At my library I'm responsible for ordering and maintaining our bestseller collection. This is a small collection of current, temporary books that are intended for leisure reading. I'll order a title, we'll keep it about 3-5 years, then I'll send it back to the company we bought it from.
I was going through a list of older titles last month and came across one that we'd had since 2005, but it had never circulated. For four years, it sat on our shelves unread, unappreciated, and unloved. This happens sometimes, and it essentially means that I ordered a dud. And now it was time to send it back.
But I couldn't do it. So I decided I would check it out. To save it the shame of never having been read. This wasn't just a pity read. It was an interesting title: A Necessary Spectacle: Billie Jean King, Bobby Riggs, and the Tennis Match That Leveled the Game by Selena Roberts.
It's actually a really good book. It's about the "Battle of the Sexes" tennis match in 1973, where King, in her prime, took on the 55-year-old sexist Riggs, who boasted that no woman could ever beat him.
It's a story that involves biography, sexism, sensationalism, civil rights, hucksterism, equal rights, sexuality, and tennis.
Following my tradition of reviewing books while I'm in the middle of them, here are a few thoughts on the story.
A lot of people have heard of the "Battle of the Sexes" match, but many don't know (I didn't, anyway) that there was a precursor to this match between King and Riggs. Earlier in the year, because Bobby Riggs couldn't get BJK to play him, he played Margaret Court. Court was one of the best (if not the best) women players in the world at the time, but she was completely clueless about the significance of the match. She had a conservative, traditional attitude and didn't trust the "women's libbers." She thought Riggs was just a tasteless, yet harmless old geezer who wanted to play an exhibition.
She didn't take the match seriously, and got her butt handed to her.
This just ratcheted up Riggs' sexist remarks, and consequently Billie Jean felt she had no choice now but to face Bobby and put things right. This wasn't just a meaningless exhibition between two tennis stars. Many people, even other top female tennis stars, didn't believe that King could beat Riggs. They bought into the myth that a woman couldn't beat a man.

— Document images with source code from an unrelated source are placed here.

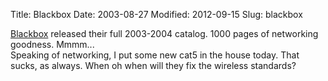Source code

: Title: Blackbox
Date: 2003-08-27
Modified: 2012-09-15
Slug: blackbox

<a href="http://www.blackbox.com/" >Blackbox</a> released their full 2003-2004 catalog. 1000 pages of networking goodness. Mmmm...<br />
Speaking of networking, I put some new cat5 in the house today. That sucks, as always. When oh when will they fix the wireless standards?

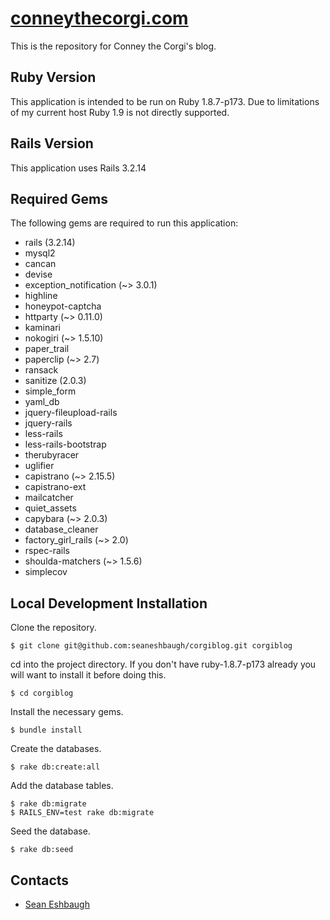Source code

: # [conneythecorgi.com](http://conneythecorgi.com/)

This is the repository for Conney the Corgi's blog.

## Ruby Version

This application is intended to be run on Ruby 1.8.7-p173. Due to limitations of my current host Ruby 1.9 is not directly supported.

## Rails Version

This application uses Rails 3.2.14

## Required Gems

The following gems are required to run this application:

* rails (3.2.14)
* mysql2
* cancan
* devise
* exception_notification (~> 3.0.1)
* highline
* honeypot-captcha
* httparty (~> 0.11.0)
* kaminari
* nokogiri (~> 1.5.10)
* paper_trail
* paperclip (~> 2.7)
* ransack
* sanitize (2.0.3)
* simple_form
* yaml_db
* jquery-fileupload-rails
* jquery-rails
* less-rails
* less-rails-bootstrap
* therubyracer
* uglifier
* capistrano (~> 2.15.5)
* capistrano-ext
* mailcatcher
* quiet_assets
* capybara (~> 2.0.3)
* database_cleaner
* factory_girl_rails (~> 2.0)
* rspec-rails
* shoulda-matchers (~> 1.5.6)
* simplecov

## Local Development Installation

Clone the repository.

    $ git clone git@github.com:seaneshbaugh/corgiblog.git corgiblog

cd into the project directory. If you don't have ruby-1.8.7-p173 already you will want to install it before doing this.

    $ cd corgiblog

Install the necessary gems.

    $ bundle install

Create the databases.

    $ rake db:create:all

Add the database tables.

    $ rake db:migrate
    $ RAILS_ENV=test rake db:migrate

Seed the database.

    $ rake db:seed

## Contacts

* [Sean Eshbaugh](mailto:seaneshbaugh@gmail.com)
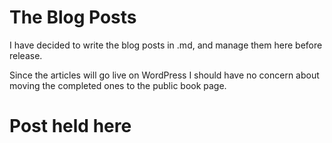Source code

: # The Blog Posts

I have decided to write the blog posts in .md, and manage them here before release.

Since the articles will go live on WordPress I should have no concern about moving the completed ones to the public book page.

# Post held here

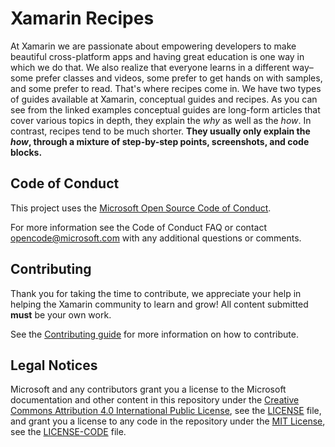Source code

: # Xamarin Recipes
 
At Xamarin we are passionate about empowering developers to make beautiful cross-platform apps and having great education is one way in which we do that. We also realize that everyone learns in a different way–some prefer classes and videos, some prefer to get hands on with samples, and some prefer to read. That's where recipes come in. We have two types of guides available at Xamarin, conceptual guides and recipes. As you can see from the linked examples conceptual guides are long-form articles that cover various topics in depth, they explain the _why_ as well as the _how_. In contrast, recipes tend to be much shorter. **They usually only explain the _how_, through a mixture of step-by-step points, screenshots, and code blocks.**

## Code of Conduct

This project uses the [Microsoft Open Source Code of Conduct](https://github.com/xamarin/recipes/blob/master/code-of-conduct.md).

For more information see the Code of Conduct FAQ or contact opencode@microsoft.com with any additional questions or comments.

## Contributing

Thank you for taking the time to contribute, we appreciate your help in helping the Xamarin community to learn and grow! All content submitted **must** be your own work.

See the [Contributing guide](CONTRIBUTING.MD) for more information on how to contribute.

## Legal Notices

Microsoft and any contributors grant you a license to the Microsoft documentation and other content
in this repository under the [Creative Commons Attribution 4.0 International Public License](https://creativecommons.org/licenses/by/4.0/legalcode),
see the [LICENSE](LICENSE) file, and grant you a license to any code in the repository under the [MIT License](https://opensource.org/licenses/MIT), see the
[LICENSE-CODE](LICENSE-CODE) file.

Women at the time were fighting for equal rights. Female tennis pros wanted a more equitable share of proceeds. Title IX was being considered. There was a lot at stake. For example, a woman like Billie Jean King, who was the primary breadwinner in her family, couldn't even get a credit card. Her husband, on the other hand, got applications in the mail all the time.
Riggs, for his part, was just in it just for the attention and money. It seems that he was just as clueless as Court had been. In press conferences he would talk trash to King, saying outrageously sexist things in an effort to get attention and press. When she called him a creep, he was shocked and hurt that she would go after him personally. He just didn't seem to get how important the equal rights movement was.
So that's where I am in the book right now. I can't wait to see if women ever won the right to apply for credit cards.